* _Collected data_:
::::
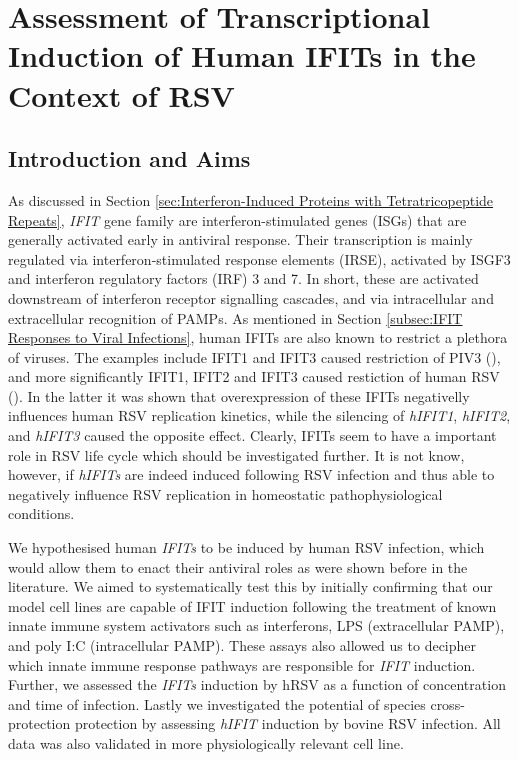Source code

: \chapter{Assessment of Transcriptional Induction of Human IFITs in the Context of RSV} \label{ch:Assessment of Transcriptional Induction of Human IFITs in the Context of RSV}
\section{Introduction and Aims} \label{sec:Introduction and Aims-Chapter 1}
As discussed in Section \ref{sec:Interferon-Induced Proteins with Tetratricopeptide Repeats}, \textit{IFIT} gene family are interferon-stimulated genes (ISGs) that are generally activated early in antiviral response. Their transcription is mainly regulated via interferon-stimulated response elements (IRSE), activated by ISGF3 and interferon regulatory factors (IRF) 3 and 7. In short, these are activated downstream of interferon receptor signalling cascades, and via intracellular and extracellular recognition of PAMPs. As mentioned in Section \ref{subsec:IFIT Responses to Viral Infections}, human IFITs are also known to restrict a plethora of viruses. The examples include IFIT1 and IFIT3 caused restriction of PIV3 (\cite{Rabbani2016Identification3}), and more significantly IFIT1, IFIT2 and IFIT3 caused restiction of human RSV (\cite{Drori2020InfluenzaProteins}). In the latter it was shown that overexpression of these IFITs negativelly influences human RSV replication kinetics, while the silencing of \textit{hIFIT1}, \textit{hIFIT2}, and \textit{hIFIT3} caused the opposite effect. Clearly, IFITs seem to have a important role in RSV life cycle which should be investigated further. It is not know, however, if \textit{hIFITs} are indeed induced following RSV infection and thus able to negatively influence RSV replication in homeostatic pathophysiological conditions.

We hypothesised human \textit{IFITs} to be induced by human RSV infection, which would allow them to enact their antiviral roles as were shown before in the literature. We aimed to systematically test this by initially confirming that our model cell lines are capable of IFIT induction following the treatment of known innate immune system activators such as interferons, LPS (extracellular PAMP), and poly I:C (intracellular PAMP). These assays also allowed us to decipher which innate immune response pathways are responsible for \textit{IFIT} induction. Further, we assessed the \textit{IFITs} induction by hRSV as a function of concentration and time of infection. Lastly we investigated the potential of species cross-protection protection by assessing \textit{hIFIT} induction by bovine RSV infection. All data was also validated in more physiologically relevant cell line. 

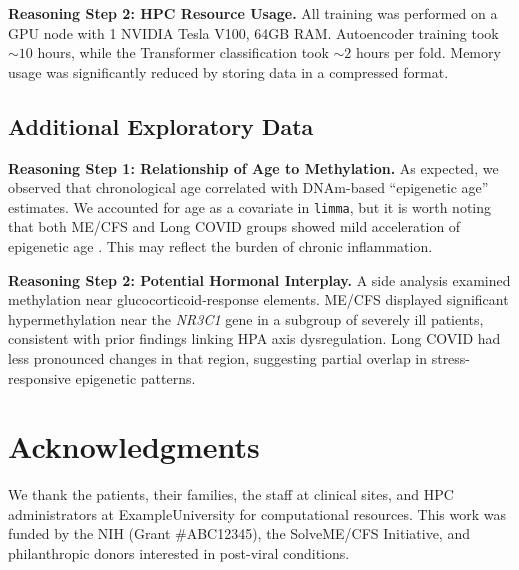 \documentclass[journal]{IEEEtran}
\begin{document}
\textbf{Reasoning Step 2: HPC Resource Usage.}
All training was performed on a GPU node with 1 NVIDIA Tesla V100, 64GB RAM. Autoencoder training took $\sim10$ hours, while the Transformer classification took $\sim2$ hours per fold. Memory usage was significantly reduced by storing data in a compressed format.

\subsection{Additional Exploratory Data}
\textbf{Reasoning Step 1: Relationship of Age to Methylation.}
As expected, we observed that chronological age correlated with DNAm-based “epigenetic age” estimates. We accounted for age as a covariate in \texttt{limma}, but it is worth noting that both ME/CFS and Long COVID groups showed mild acceleration of epigenetic age \cite{Bejaoui2023epigeneticAge}. This may reflect the burden of chronic inflammation.

\textbf{Reasoning Step 2: Potential Hormonal Interplay.}
A side analysis examined methylation near glucocorticoid-response elements. ME/CFS displayed significant hypermethylation near the \textit{NR3C1} gene in a subgroup of severely ill patients, consistent with prior findings linking HPA axis dysregulation. Long COVID had less pronounced changes in that region, suggesting partial overlap in stress-responsive epigenetic patterns.

\section*{Acknowledgments}
We thank the patients, their families, the staff at clinical sites, and HPC administrators at ExampleUniversity for computational resources. This work was funded by the NIH (Grant \#ABC12345), the SolveME/CFS Initiative, and philanthropic donors interested in post-viral conditions.

\printbibliography
\end{document}
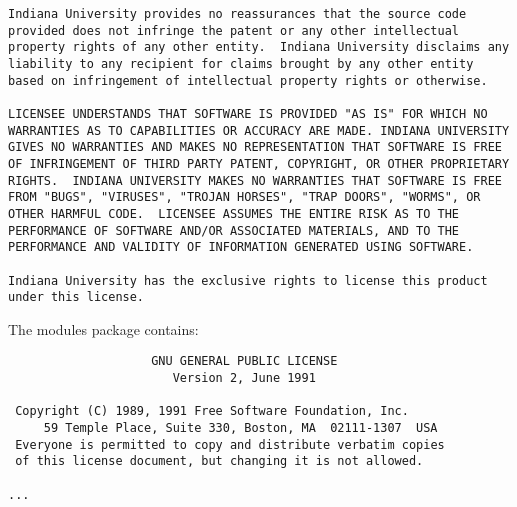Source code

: \begin{verbatim}
Indiana University provides no reassurances that the source code
provided does not infringe the patent or any other intellectual
property rights of any other entity.  Indiana University disclaims any
liability to any recipient for claims brought by any other entity
based on infringement of intellectual property rights or otherwise.

LICENSEE UNDERSTANDS THAT SOFTWARE IS PROVIDED "AS IS" FOR WHICH NO
WARRANTIES AS TO CAPABILITIES OR ACCURACY ARE MADE. INDIANA UNIVERSITY
GIVES NO WARRANTIES AND MAKES NO REPRESENTATION THAT SOFTWARE IS FREE
OF INFRINGEMENT OF THIRD PARTY PATENT, COPYRIGHT, OR OTHER PROPRIETARY
RIGHTS.  INDIANA UNIVERSITY MAKES NO WARRANTIES THAT SOFTWARE IS FREE
FROM "BUGS", "VIRUSES", "TROJAN HORSES", "TRAP DOORS", "WORMS", OR
OTHER HARMFUL CODE.  LICENSEE ASSUMES THE ENTIRE RISK AS TO THE
PERFORMANCE OF SOFTWARE AND/OR ASSOCIATED MATERIALS, AND TO THE
PERFORMANCE AND VALIDITY OF INFORMATION GENERATED USING SOFTWARE.

Indiana University has the exclusive rights to license this product
under this license.
\end{verbatim}

The modules package contains:

\begin{verbatim}
                    GNU GENERAL PUBLIC LICENSE
                       Version 2, June 1991

 Copyright (C) 1989, 1991 Free Software Foundation, Inc.
     59 Temple Place, Suite 330, Boston, MA  02111-1307  USA
 Everyone is permitted to copy and distribute verbatim copies
 of this license document, but changing it is not allowed.

...
\end{verbatim}

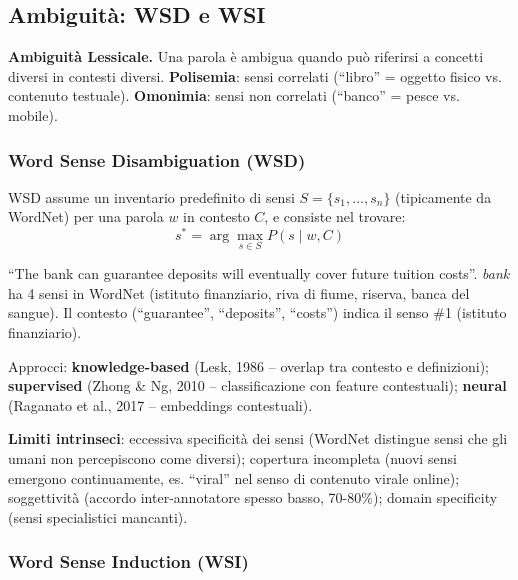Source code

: \documentclass[12pt,a4paper]{article}
\begin{document}
\subsection{Ambiguit\`a: WSD e WSI}

\begin{defbox}
\textbf{Ambiguit\`a Lessicale.}
Una parola \`e ambigua quando pu\`o riferirsi a concetti diversi in contesti diversi. \textbf{Polisemia}: sensi correlati (``libro'' = oggetto fisico vs. contenuto testuale). \textbf{Omonimia}: sensi non correlati (``banco'' = pesce vs. mobile).
\end{defbox}

\subsubsection{Word Sense Disambiguation (WSD)}

\begin{formulabox}
WSD assume un inventario predefinito di sensi $S=\{s_1,\dots,s_n\}$ (tipicamente da WordNet) per una parola $w$ in contesto $C$, e consiste nel trovare:
\[
s^* = \arg\max_{s \in S} P(s \mid w, C)
\]
\end{formulabox}

\begin{examplebox}
``The bank can guarantee deposits will eventually cover future tuition costs''. \textit{bank} ha 4 sensi in WordNet (istituto finanziario, riva di fiume, riserva, banca del sangue). Il contesto (``guarantee'', ``deposits'', ``costs'') indica il senso \#1 (istituto finanziario).
\end{examplebox}

Approcci: \textbf{knowledge-based} (Lesk, 1986 -- overlap tra contesto e definizioni); \textbf{supervised} (Zhong \& Ng, 2010 -- classificazione con feature contestuali); \textbf{neural} (Raganato et al., 2017 -- embeddings contestuali).

\textbf{Limiti intrinseci}: eccessiva specificit\`a dei sensi (WordNet distingue sensi che gli umani non percepiscono come diversi); copertura incompleta (nuovi sensi emergono continuamente, es. ``viral'' nel senso di contenuto virale online); soggettivit\`a (accordo inter-annotatore spesso basso, 70-80\%); domain specificity (sensi specialistici mancanti).

\subsubsection{Word Sense Induction (WSI)}
\end{document}
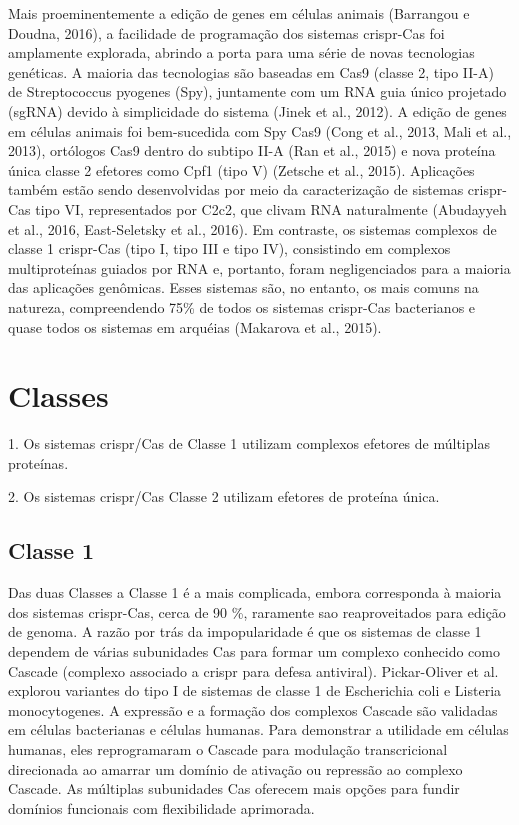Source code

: \documentclass{report}
\begin{document}
Mais proeminentemente a edição de genes em células animais (Barrangou e Doudna, 2016), a facilidade de programação dos sistemas \ac{crispr}-Cas foi amplamente explorada, abrindo a porta para uma série de novas tecnologias genéticas. A maioria das tecnologias são baseadas em Cas9 (classe 2, tipo II-A) de Streptococcus pyogenes (Spy), juntamente com um RNA guia único projetado (sgRNA) devido à simplicidade do sistema (Jinek et al., 2012). A edição de genes em células animais foi bem-sucedida com Spy Cas9 (Cong et al., 2013, Mali et al., 2013), ortólogos Cas9 dentro do subtipo II-A (Ran et al., 2015) e nova proteína única classe 2 efetores como Cpf1 (tipo V) (Zetsche et al., 2015). Aplicações também estão sendo desenvolvidas por meio da caracterização de sistemas \ac{crispr}-Cas tipo VI, representados por C2c2, que clivam RNA naturalmente (Abudayyeh et al., 2016, East-Seletsky et al., 2016). Em contraste, os sistemas complexos de classe 1 \ac{crispr}-Cas (tipo I, tipo III e tipo IV), consistindo em complexos multiproteínas guiados por RNA e, portanto, foram negligenciados para a maioria das aplicações genômicas. Esses sistemas são, no entanto, os mais comuns na natureza, compreendendo 75\% de todos os sistemas \ac{crispr}-Cas bacterianos e quase todos os sistemas em arquéias (Makarova et al., 2015).
		

\section{Classes}
\setlength{\parindent}{3ex} \par



1. Os sistemas \ac{crispr}/Cas de Classe 1 utilizam complexos efetores de múltiplas proteínas. \par

2. Os sistemas \ac{crispr}/Cas Classe 2 utilizam efetores de proteína única.


\subsection{Classe 1}
\label{sec.util}

Das duas Classes a Classe 1 é a mais complicada, embora corresponda à maioria dos sistemas \ac{crispr}-Cas, cerca de 90 \%, raramente sao reaproveitados para edição de genoma. A razão por trás da impopularidade é que os sistemas de classe 1 dependem de várias subunidades Cas para formar um complexo conhecido como Cascade (complexo associado a \ac{crispr} para defesa antiviral). Pickar-Oliver et al. explorou variantes do tipo I de sistemas de classe 1 de Escherichia coli e Listeria monocytogenes. A expressão e a formação dos complexos Cascade são validadas em células bacterianas e células humanas. Para demonstrar a utilidade em células humanas, eles reprogramaram o Cascade para modulação transcricional direcionada ao amarrar um domínio de ativação ou repressão ao complexo Cascade. As múltiplas subunidades Cas oferecem mais opções para fundir domínios funcionais com flexibilidade aprimorada.\par
\end{document}
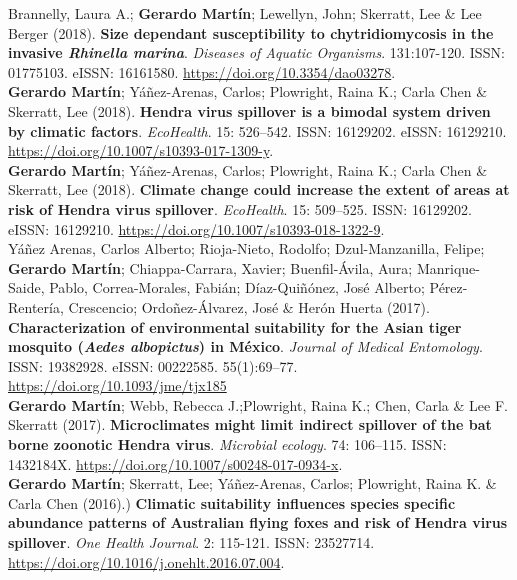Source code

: \documentclass[11pt, letter]{article}
\newcommand{\years}[1]{\marginnote{\scriptsize #1}}
\begin{document}
\years{2018} Brannelly, Laura A.; \textbf{Gerardo Mart\'in}; Lewellyn, John; Skerratt, Lee \& Lee Berger (2018). \textbf{Size dependant susceptibility to chytridiomycosis in the invasive \emph{Rhinella marina}}. \emph{Diseases of Aquatic Organisms}. 131:107-120. ISSN: 01775103. eISSN: 16161580. \url{ https://doi.org/10.3354/dao03278}.\\

\years{2018} \textbf{Gerardo Mart\'in}; Y\'a\~nez-Arenas, Carlos; Plowright, Raina K.; Carla Chen \& Skerratt, Lee (2018). \textbf{Hendra virus spillover is a bimodal system driven by climatic factors}. \emph{EcoHealth}. 15: 526–542. ISSN: 16129202. eISSN: 16129210. \url{https://doi.org/10.1007/s10393-017-1309-y}.\\

\years{2018} \textbf{Gerardo Mart\'in}; Y\'a\~nez-Arenas, Carlos; Plowright, Raina K.; Carla Chen \& Skerratt, Lee (2018). \textbf{Climate change could increase the extent of areas at risk of Hendra virus spillover}. \emph{EcoHealth}. 15: 509–525. ISSN: 16129202. eISSN: 16129210. \url{https://doi.org/10.1007/s10393-018-1322-9}.\\

\years{2017} Y\'a\~nez Arenas, Carlos Alberto; Rioja-Nieto, Rodolfo; Dzul-Manzanilla, Felipe; \textbf{Gerardo Mart\'in}; Chiappa-Carrara, Xavier; Buenfil-\'Avila, Aura; Manrique-Saide, Pablo, Correa-Morales, Fabi\'an; D\'iaz-Qui\~n\'onez, Jos\'e Alberto; P\'erez-Renter\'ia, Crescencio; Ordo\~nez-\'Alvarez, Jos\'e \& Her\'on Huerta (2017). \textbf{Characterization of environmental suitability for the Asian tiger mosquito (\emph{Aedes albopictus}) in M\'exico}. \emph{Journal of Medical Entomology}. ISSN: 19382928. eISSN: 00222585. 55(1):69–77. \url{https://doi.org/10.1093/jme/tjx185}\\

\years{2017} \textbf{Gerardo Mart\'in}; Webb, Rebecca J.;Plowright, Raina K.; Chen, Carla  \& Lee F. Skerratt (2017). \textbf{Microclimates might limit indirect spillover of the bat borne zoonotic Hendra virus}. \emph{Microbial ecology}. 74: 106–115. ISSN: 1432184X. \url{https://doi.org/10.1007/s00248-017-0934-x}.\\

\years{2016} \textbf{Gerardo Mart\'in}; Skerratt, Lee; Y\'a\~nez-Arenas, Carlos; Plowright, Raina K. \& Carla Chen (2016).) \textbf{Climatic suitability influences species specific abundance patterns of Australian flying foxes and risk of Hendra virus spillover}. \emph{One Health Journal}. 2: 115-121. ISSN: 23527714. \url{https://doi.org/10.1016/j.onehlt.2016.07.004}.\\
\end{document}
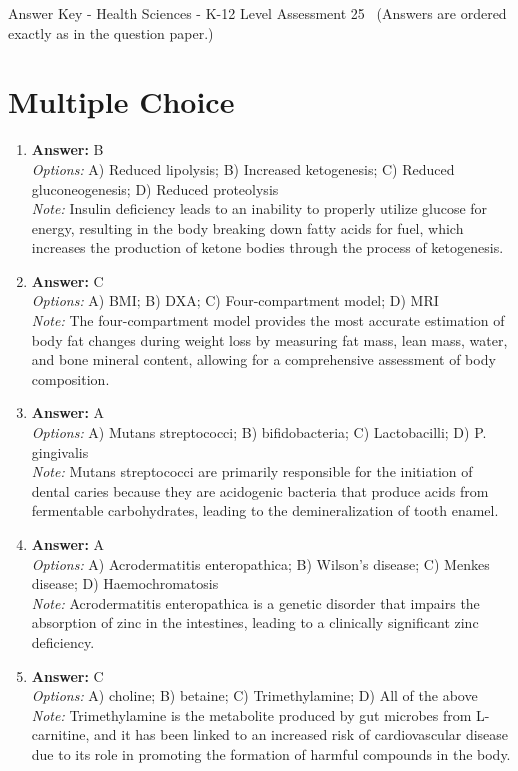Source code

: \documentclass[12pt]{article}
\begin{document}
\begin{center}
Answer Key - Health Sciences - K-12 Level Assessment 25 \
\small (Answers are ordered exactly as in the question paper.)
\end{center}

\section*{Multiple Choice}
\begin{enumerate}[label=\arabic*.]
\item \textbf{Answer:} B
\\ \textit{Options:} A) Reduced lipolysis; B) Increased ketogenesis; C) Reduced gluconeogenesis; D) Reduced proteolysis
\\ \textit{Note:} Insulin deficiency leads to an inability to properly utilize glucose for energy, resulting in the body breaking down fatty acids for fuel, which increases the production of ketone bodies through the process of ketogenesis.
\item \textbf{Answer:} C
\\ \textit{Options:} A) BMI; B) DXA; C) Four-compartment model; D) MRI
\\ \textit{Note:} The four-compartment model provides the most accurate estimation of body fat changes during weight loss by measuring fat mass, lean mass, water, and bone mineral content, allowing for a comprehensive assessment of body composition.
\item \textbf{Answer:} A
\\ \textit{Options:} A) Mutans streptococci; B) bifidobacteria; C) Lactobacilli; D) P. gingivalis
\\ \textit{Note:} Mutans streptococci are primarily responsible for the initiation of dental caries because they are acidogenic bacteria that produce acids from fermentable carbohydrates, leading to the demineralization of tooth enamel.
\item \textbf{Answer:} A
\\ \textit{Options:} A) Acrodermatitis enteropathica; B) Wilson's disease; C) Menkes disease; D) Haemochromatosis
\\ \textit{Note:} Acrodermatitis enteropathica is a genetic disorder that impairs the absorption of zinc in the intestines, leading to a clinically significant zinc deficiency.
\item \textbf{Answer:} C
\\ \textit{Options:} A) choline; B) betaine; C) Trimethylamine; D) All of the above
\\ \textit{Note:} Trimethylamine is the metabolite produced by gut microbes from L-carnitine, and it has been linked to an increased risk of cardiovascular disease due to its role in promoting the formation of harmful compounds in the body.
\end{enumerate}
\end{document}
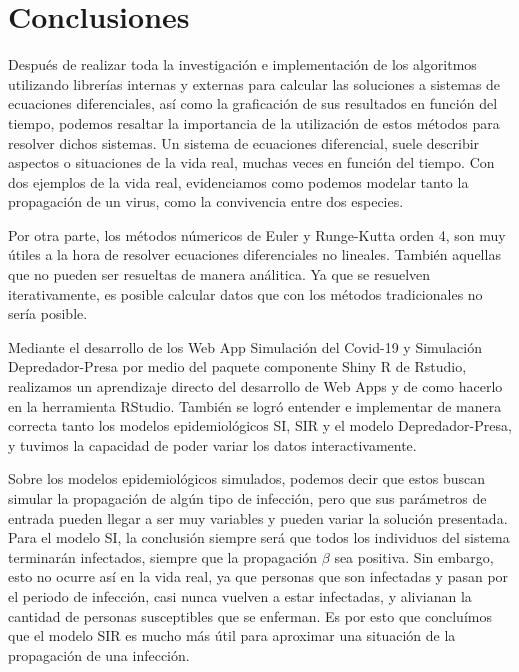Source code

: \documentclass[a4paper,12pt]{article}
\begin{document}
\newpage


\section{Conclusiones}

Después de realizar toda la investigación e implementación de los algoritmos utilizando librerías internas y externas para calcular las soluciones a sistemas de ecuaciones diferenciales, así como la graficación de sus resultados en función del tiempo, podemos resaltar la importancia de la utilización de estos métodos para resolver dichos sistemas. Un sistema de ecuaciones diferencial, suele describir aspectos o situaciones de la vida real, muchas veces en función del tiempo. Con dos ejemplos de la vida real, evidenciamos como podemos modelar tanto la propagación de un virus, como la convivencia entre dos especies. \par

Por otra parte, los métodos númericos de Euler y Runge-Kutta orden 4, son muy útiles a la hora de resolver ecuaciones diferenciales no lineales. También aquellas que no pueden ser resueltas de manera análitica. Ya que se resuelven iterativamente, es posible calcular datos que con los métodos tradicionales no sería posible. \par

Mediante el desarrollo de los Web App Simulación del Covid-19 y Simulación Depredador-Presa por medio del paquete componente Shiny R de Rstudio, realizamos un aprendizaje directo del desarrollo de Web Apps y de como hacerlo en la herramienta RStudio. También se logró entender e implementar de manera correcta tanto los modelos epidemiológicos SI, SIR y el modelo Depredador-Presa, y tuvimos la capacidad de poder variar los datos interactivamente. \par

Sobre los modelos epidemiológicos simulados, podemos decir que estos buscan simular la propagación de algún tipo de infección, pero que sus parámetros de entrada pueden llegar a ser muy variables y pueden variar la solución presentada. Para el modelo SI, la conclusión siempre será que todos los individuos del sistema terminarán infectados, siempre que la propagación $\beta$ sea positiva. Sin embargo, esto no ocurre así en la vida real, ya que personas que son infectadas y pasan por el periodo de infección, casi nunca vuelven a estar infectadas, y alivianan la cantidad de personas susceptibles que se enferman. Es por esto que concluímos que el modelo SIR es mucho más útil para aproximar una situación de la propagación de una infección. \par
\end{document}
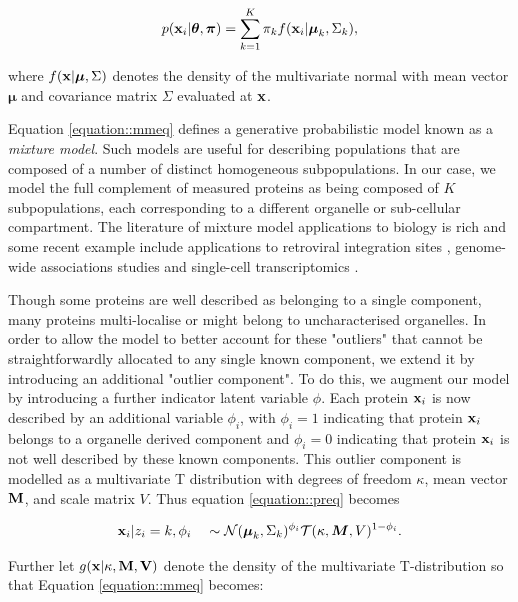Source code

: \documentclass[12pt,english]{article}\usepackage[]{graphicx}\usepackage[]{color}
\begin{document}
\begin{align}
p({\bf x}_i | \boldsymbol{\theta}, \boldsymbol{\pi} ) = \sum_{k = 1}^K \pi_k f({\bf x}_i|\boldsymbol{\mu}_k, \Sigma_k),\label{equation::mmeq}
\end{align}

where $f({\bf x} | \boldsymbol{\mu}, \Sigma)$ denotes the density of
the multivariate normal with mean vector $\boldsymbol{\mu}$ and
covariance matrix $\Sigma$ evaluated at ${\bf x}$.

Equation \eqref{equation::mmeq} defines a generative probabilistic
model known as a {\em mixture model}.  Such models are useful for
describing populations that are composed of a number of distinct
homogeneous subpopulations.  In our case, we model the full complement
of measured proteins as being composed of $K$ subpopulations, each
corresponding to a different organelle or sub-cellular
compartment. The literature of mixture model applications to biology
is rich and some recent example include applications to retroviral
integration sites \citep{Kirk:2016}, genome-wide associations studies
\citep{Liley:2017} and single-cell transcriptomics
\citep{Lonnberg:2017}.

Though some proteins are well described as belonging to a single
component, many proteins multi-localise or might belong to
uncharacterised organelles. In order to allow the model to better
account for these "outliers" that cannot be straightforwardly
allocated to any single known component, we extend it by introducing
an additional "outlier component". To do this, we augment our model by
introducing a further indicator latent variable $\phi$. Each protein
${\bf x}_i$ is now described by an additional variable $\phi_i$, with
$\phi_i = 1$ indicating that protein ${\bf x}_i$ belongs to a
organelle derived component and $\phi_i = 0$ indicating that protein
${\bf x}_i$ is not well described by these known components. This
outlier component is modelled as a multivariate T distribution with
degrees of freedom $\kappa$, mean vector $\bf{M}$, and scale matrix
$V$. Thus equation \eqref{equation::preq} becomes

\begin{align}
{\bf x}_i | z_i = k, \phi_i \quad \sim \mathcal{N}(\boldsymbol{\mu}_k, \Sigma_k)^{\phi_i}\mathcal{T}(\kappa, \boldsymbol{M}, V)^{1 - \phi_i }.
\end{align}

Further let $g({\bf x | \kappa, \bf{M}, V} )$ denote the density of
the multivariate T-distribution so that Equation
\eqref{equation::mmeq} becomes:
\end{document}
::::
* _ABOUT THIS TASK_:
Your task is to repeat the opening line of the entries above and each line after it, ending with the line that has "As discussed in". Do not include the pictures.

* _ANSWER FOR THIS EXERCISE_:
Source code

: \chapter{Assessment of Transcriptional Induction of Human IFITs in the Context of RSV} \label{ch:Assessment of Transcriptional Induction of Human IFITs in the Context of RSV}
\section{Introduction and Aims} \label{sec:Introduction and Aims-Chapter 1}
As discussed in Section \ref{sec:Interferon-Induced Proteins with Tetratricopeptide Repeats}, \textit{IFIT} gene family are interferon-stimulated genes (ISGs) that are generally activated early in antiviral response. Their transcription is mainly regulated via interferon-stimulated response elements (IRSE), activated by ISGF3 and interferon regulatory factors (IRF) 3 and 7. In short, these are activated downstream of interferon receptor signalling cascades, and via intracellular and extracellular recognition of PAMPs. As mentioned in Section \ref{subsec:IFIT Responses to Viral Infections}, human IFITs are also known to restrict a plethora of viruses. The examples include IFIT1 and IFIT3 caused restriction of PIV3 (\cite{Rabbani2016Identification3}), and more significantly IFIT1, IFIT2 and IFIT3 caused restiction of human RSV (\cite{Drori2020InfluenzaProteins}). In the latter it was shown that overexpression of these IFITs negativelly influences human RSV replication kinetics, while the silencing of \textit{hIFIT1}, \textit{hIFIT2}, and \textit{hIFIT3} caused the opposite effect. Clearly, IFITs seem to have a important role in RSV life cycle which should be investigated further. It is not know, however, if \textit{hIFITs} are indeed induced following RSV infection and thus able to negatively influence RSV replication in homeostatic pathophysiological conditions.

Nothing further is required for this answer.